Raw data section start

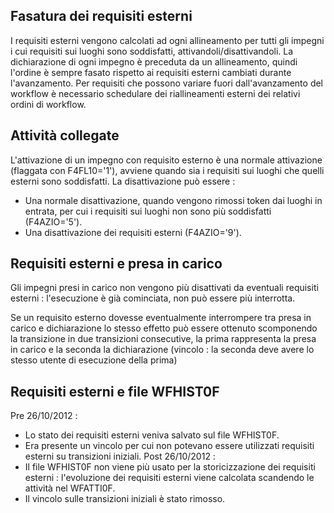 ## Fasatura dei requisiti esterni

I requisiti esterni vengono calcolati ad ogni allineamento per tutti gli impegni i cui requisiti sui luoghi sono soddisfatti, attivandoli/disattivandoli.
La dichiarazione di ogni impegno è preceduta da un allineamento, quindi l'ordine è sempre fasato rispetto ai requisiti esterni cambiati durante l'avanzamento.
Per requisiti che possono variare fuori dall'avanzamento del workflow è necessario schedulare dei riallineamenti esterni dei relativi ordini di workflow.

## Attività collegate

L'attivazione di un impegno con requisito esterno è una normale attivazione (flaggata con F4FL10='1'), avviene quando sia i requisiti sui luoghi che quelli esterni sono soddisfatti.
La disattivazione può essere : 
 * Una normale disattivazione, quando vengono rimossi token dai luoghi in entrata, per cui i requisiti sui luoghi non sono più soddisfatti (F4AZIO='5').
 * Una disattivazione dei requisiti esterni (F4AZIO='9').

## Requisiti esterni e presa in carico

Gli impegni presi in carico non vengono più disattivati da eventuali requisiti esterni :  l'esecuzione è già cominciata, non può essere più interrotta.

Se un requisito esterno dovesse eventualmente interrompere tra presa in carico e dichiarazione lo stesso effetto può essere ottenuto scomponendo la transizione in due transizioni consecutive, la prima rappresenta la presa in carico e la seconda la dichiarazione (vincolo :  la seconda deve avere lo stesso utente di esecuzione della prima)

## Requisiti esterni e file WFHIST0F

Pre 26/10/2012 : 
 * Lo stato dei requisiti esterni veniva salvato sul file WFHIST0F.
 * Era presente un vincolo per cui non potevano essere utilizzati requisiti esterni su transizioni iniziali.
Post 26/10/2012 : 
 * Il file WFHIST0F non viene più usato per la storicizzazione dei requisiti esterni :  l'evoluzione dei requisiti esterni viene calcolata scandendo le attività nel WFATTI0F.
 * Il vincolo sulle transizioni iniziali è stato rimosso.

Raw data section end

Exercise prompt: Retype the records exactly, but skip the pictures.

Reply to the exercise:
 ## Fasatura dei requisiti esterni

I requisiti esterni vengono calcolati ad ogni allineamento per tutti gli impegni i cui requisiti sui luoghi sono soddisfatti, attivandoli/disattivandoli.
La dichiarazione di ogni impegno è preceduta da un allineamento, quindi l'ordine è sempre fasato rispetto ai requisiti esterni cambiati durante l'avanzamento.
Per requisiti che possono variare fuori dall'avanzamento del workflow è necessario schedulare dei riallineamenti esterni dei relativi ordini di workflow.

## Attività collegate

L'attivazione di un impegno con requisito esterno è una normale attivazione (flaggata con F4FL10='1'), avviene quando sia i requisiti sui luoghi che quelli esterni sono soddisfatti.
La disattivazione può essere : 
 * Una normale disattivazione, quando vengono rimossi token dai luoghi in entrata, per cui i requisiti sui luoghi non sono più soddisfatti (F4AZIO='5').
 * Una disattivazione dei requisiti esterni (F4AZIO='9').

## Requisiti esterni e presa in carico

Gli impegni presi in carico non vengono più disattivati da eventuali requisiti esterni :  l'esecuzione è già cominciata, non può essere più interrotta.

Se un requisito esterno dovesse eventualmente interrompere tra presa in carico e dichiarazione lo stesso effetto può essere ottenuto scomponendo la transizione in due transizioni consecutive, la prima rappresenta la presa in carico e la seconda la dichiarazione (vincolo :  la seconda deve avere lo stesso utente di esecuzione della prima)

## Requisiti esterni e file WFHIST0F

Pre 26/10/2012 : 
 * Lo stato dei requisiti esterni veniva salvato sul file WFHIST0F.
 * Era presente un vincolo per cui non potevano essere utilizzati requisiti esterni su transizioni iniziali.
Post 26/10/2012 : 
 * Il file WFHIST0F non viene più usato per la storicizzazione dei requisiti esterni :  l'evoluzione dei requisiti esterni viene calcolata scandendo le attività nel WFATTI0F.
 * Il vincolo sulle transizioni iniziali è stato rimosso.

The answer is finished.